As traditional energy markets deal with new challenges and expected changes, the renewable energy sector has shown incredible growth in recent years. For some industries, this can be a great step ahead, while for others, things can be different.
The renewable energy sector stands out because while other markets are relying on resources that are limited and already threatened, this industry is focused on self-replenishing resources. The term ‘renewable’ refers to three major sectors – namely solar, wind and waves, besides biofuels and biomass. So, what’s the status of renewable energy sector as of now. HTL Group, which specializes in controlled bolting, takes a look at the basics.
Performance of renewables
The renewable energy industry has shown remarkable growth in recent years. In 2016, about 138 gigawatts (GW) of power-generating capacity was created, which is a staggering increase of 8% as of 2015, when around 128 GW was added. Thanks to the current capacity, renewable energy now occupies a share of 55% in the industry, by reducing the performance of other known sectors. In comparison, power-generating capacity of coal was around 54 GW and nuclear at just 10 GW.

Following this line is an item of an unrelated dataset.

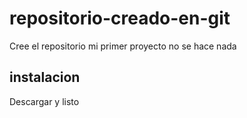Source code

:# repositorio-creado-en-git
Cree el repositorio mi primer proyecto no se hace nada

## instalacion
Descargar y listo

Expectedly, there were additional environmental benefits that cannot be denied. According to UNEP, the growth of renewable energy industry helped in reducing 1.7 billion tonnes of CO2 estimated for 2016. If you check the figures for 2016, around 39.9 billion-tonnes of CO2 was released, and without the renewables, the figure would have been considerably higher at about 4%.
Drop in investment
While growth of the renewable energy has been possible, investment did suffer in 2016. Compared to the figures of 2015, there was a dip of around 23%, bringing down the investment to $242 billion. Much of it has been credited to falling cost of technology. It is also important to note that the interest of each country has been different. Except for Europe, which had an increased investment of 3% for 2016, rest didn’t make for a good figure. Going by the countries, Sweden, Denmark, Norway, and Belgium made considerable headway in the sector, while UK investment reduced by 1% for the same time. China reduced its investment considerably by a third, coming down to $37 billion for 2016, compared to $78 billion for 2015.
Take into the future
With cost of technology getting down and considerable societal shifts, things are bound to get better for the segment, considering 2040 ban. One only expects growth of renewables in coming years, where it will have a direct impact on traditional sectors.